Journal of Gastroenterology and Hepatology (Australia) ; 35(SUPPL 1):185-186, 2020.
Article in English | EMBASE | ID: covidwho-1109574

ABSTRACT

Background and Aim: In March 2020, the Gastroenterological Society of Australia released recommendations for endoscopic triaging during the coronavirus disease 2019 (COVID-19) pandemic. These unique circumstances resulted in diagnostic delays. In a Brisbane hospital, computed tomography (CT) colonography was used as a minimally invasive method to examine the colon, with the aim of identifying and expediting the diagnosis of patients with high-risk abnormalities. We aimed to explore the findings and outcomes of CT colonography. Methods: In April 2020, an experienced gastroenterologist reviewed and triaged about 645 category one waitlist colonoscopy patients.
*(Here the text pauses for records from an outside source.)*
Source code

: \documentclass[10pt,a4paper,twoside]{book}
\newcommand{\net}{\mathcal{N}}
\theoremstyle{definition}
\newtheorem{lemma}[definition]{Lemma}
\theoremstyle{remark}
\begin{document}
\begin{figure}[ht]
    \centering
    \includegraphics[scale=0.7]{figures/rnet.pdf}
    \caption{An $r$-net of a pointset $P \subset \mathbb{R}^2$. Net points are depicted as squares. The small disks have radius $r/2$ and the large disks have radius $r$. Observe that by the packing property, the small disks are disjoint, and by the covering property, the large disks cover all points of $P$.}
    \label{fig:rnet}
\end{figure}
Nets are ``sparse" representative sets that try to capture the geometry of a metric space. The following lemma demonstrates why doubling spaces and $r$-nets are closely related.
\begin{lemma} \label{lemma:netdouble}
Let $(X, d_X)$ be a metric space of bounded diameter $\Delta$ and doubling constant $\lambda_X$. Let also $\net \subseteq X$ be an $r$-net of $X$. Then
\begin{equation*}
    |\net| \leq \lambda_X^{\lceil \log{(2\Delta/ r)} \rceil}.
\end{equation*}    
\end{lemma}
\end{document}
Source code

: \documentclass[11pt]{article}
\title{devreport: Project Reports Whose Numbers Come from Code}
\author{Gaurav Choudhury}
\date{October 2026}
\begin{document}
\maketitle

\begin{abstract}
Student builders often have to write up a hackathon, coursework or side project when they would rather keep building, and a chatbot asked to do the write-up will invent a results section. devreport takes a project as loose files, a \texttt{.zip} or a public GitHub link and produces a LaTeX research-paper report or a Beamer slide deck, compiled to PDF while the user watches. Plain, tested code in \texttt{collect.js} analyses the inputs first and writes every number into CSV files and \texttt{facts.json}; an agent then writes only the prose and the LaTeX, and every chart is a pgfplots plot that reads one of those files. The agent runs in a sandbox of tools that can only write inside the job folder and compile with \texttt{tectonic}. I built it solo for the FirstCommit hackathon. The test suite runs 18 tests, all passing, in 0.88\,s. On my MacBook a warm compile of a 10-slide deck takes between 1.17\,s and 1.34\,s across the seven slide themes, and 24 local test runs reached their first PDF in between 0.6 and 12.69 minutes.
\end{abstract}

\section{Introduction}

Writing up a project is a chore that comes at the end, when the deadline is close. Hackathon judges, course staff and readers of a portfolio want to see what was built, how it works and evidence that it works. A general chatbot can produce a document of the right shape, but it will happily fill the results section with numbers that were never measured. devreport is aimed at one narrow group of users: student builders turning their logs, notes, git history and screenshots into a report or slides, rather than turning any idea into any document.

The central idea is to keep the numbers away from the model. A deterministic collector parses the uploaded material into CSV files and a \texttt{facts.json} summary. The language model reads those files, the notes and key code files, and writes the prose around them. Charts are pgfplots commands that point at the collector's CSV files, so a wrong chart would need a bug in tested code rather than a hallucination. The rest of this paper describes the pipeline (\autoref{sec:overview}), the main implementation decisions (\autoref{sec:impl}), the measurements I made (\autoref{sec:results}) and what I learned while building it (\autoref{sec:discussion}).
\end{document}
Of these, 130 patients were selected on clinical grounds and referred to three community radiology providers for CT colonography between April and June 2020. Data were retrospectively collected, including patient demographics, indication from referral source, and radiology reports. Colonoscopy reports were reviewed using ProVation software. Results: Of the 130 patients selected, 92 consented and 39 declined. After CTcolonography, 13 patients were referred for colonoscopy and 79 were referred to a gastroenterology outpatient clinic. The indication for referral addressed “red flag” symptoms of unexplained anemia, rectal bleeding, weight loss, or change in bowel habits in 54/92 patients (58.7%). The median time from referral to CT colonography was 20 days. Of the CT colonographies, 75 (81.5%) were recorded as being “good” or “satisfactory” quality. The significant colonic findings and outcomes of CT colonography are shown in Table 1. One patient had a significant extracolonic finding of a malignancy, consistent with renal cell carcinoma. This patient was reviewed in the urology outpatient clinic 9 days after CT colonography. Conclusion: This cohort of patients faced delays in the time to colonoscopy due to the COVID-19 pandemic. In using CT colonography, three patients were diagnosed with significant conditions that required urgent management and treatment. In 78/130 patients (60%), no high-risk radiological abnormalities were identified, and they were referred to an outpatient clinic. CTcolonography may be an appropriate tool to assist with risk stratification for patients facing long waitlists. This requires further study to assess outcomes after clinic consultation and colonoscopy procedures.